> _Material for the task_
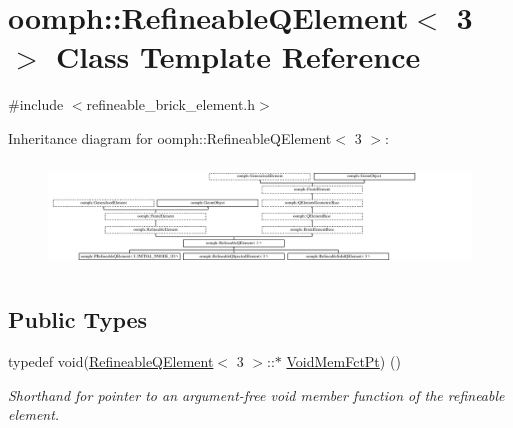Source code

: \hypertarget{classoomph_1_1RefineableQElement_3_013_01_4}{}\section{oomph\+:\+:Refineable\+Q\+Element$<$ 3 $>$ Class Template Reference}
\label{classoomph_1_1RefineableQElement_3_013_01_4}


{\ttfamily \#include $<$refineable\+\_\+brick\+\_\+element.\+h$>$}

Inheritance diagram for oomph\+:\+:Refineable\+Q\+Element$<$ 3 $>$\+:\begin{figure}[H]
\begin{center}
\leavevmode
\includegraphics[height=2.873900cm]{classoomph_1_1RefineableQElement_3_013_01_4}
\end{center}
\end{figure}
\subsection*{Public Types}
\begin{DoxyCompactItemize}
\item 
typedef void(\hyperlink{classoomph_1_1RefineableQElement}{Refineable\+Q\+Element}$<$ 3 $>$\+::$\ast$ \hyperlink{classoomph_1_1RefineableQElement_3_013_01_4_ad23b3146537ecd540f79f485cc1d9e3f}{Void\+Mem\+Fct\+Pt}) ()
\begin{DoxyCompactList}\small\item\em Shorthand for pointer to an argument-\/free void member function of the refineable element. \end{DoxyCompactList}\end{DoxyCompactItemize}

> _Task directions_
Would you please retype all the data exactly? Leave out whatever pictures it holds.

> _Result for this task_
Source code

: \hypertarget{classoomph_1_1RefineableQElement_3_013_01_4}{}\section{oomph\+:\+:Refineable\+Q\+Element$<$ 3 $>$ Class Template Reference}
\label{classoomph_1_1RefineableQElement_3_013_01_4}


{\ttfamily \#include $<$refineable\+\_\+brick\+\_\+element.\+h$>$}

Inheritance diagram for oomph\+:\+:Refineable\+Q\+Element$<$ 3 $>$\+:\begin{figure}[H]
\begin{center}
\leavevmode
\includegraphics[height=2.873900cm]{classoomph_1_1RefineableQElement_3_013_01_4}
\end{center}
\end{figure}
\subsection*{Public Types}
\begin{DoxyCompactItemize}
\item 
typedef void(\hyperlink{classoomph_1_1RefineableQElement}{Refineable\+Q\+Element}$<$ 3 $>$\+::$\ast$ \hyperlink{classoomph_1_1RefineableQElement_3_013_01_4_ad23b3146537ecd540f79f485cc1d9e3f}{Void\+Mem\+Fct\+Pt}) ()
\begin{DoxyCompactList}\small\item\em Shorthand for pointer to an argument-\/free void member function of the refineable element. \end{DoxyCompactList}\end{DoxyCompactItemize}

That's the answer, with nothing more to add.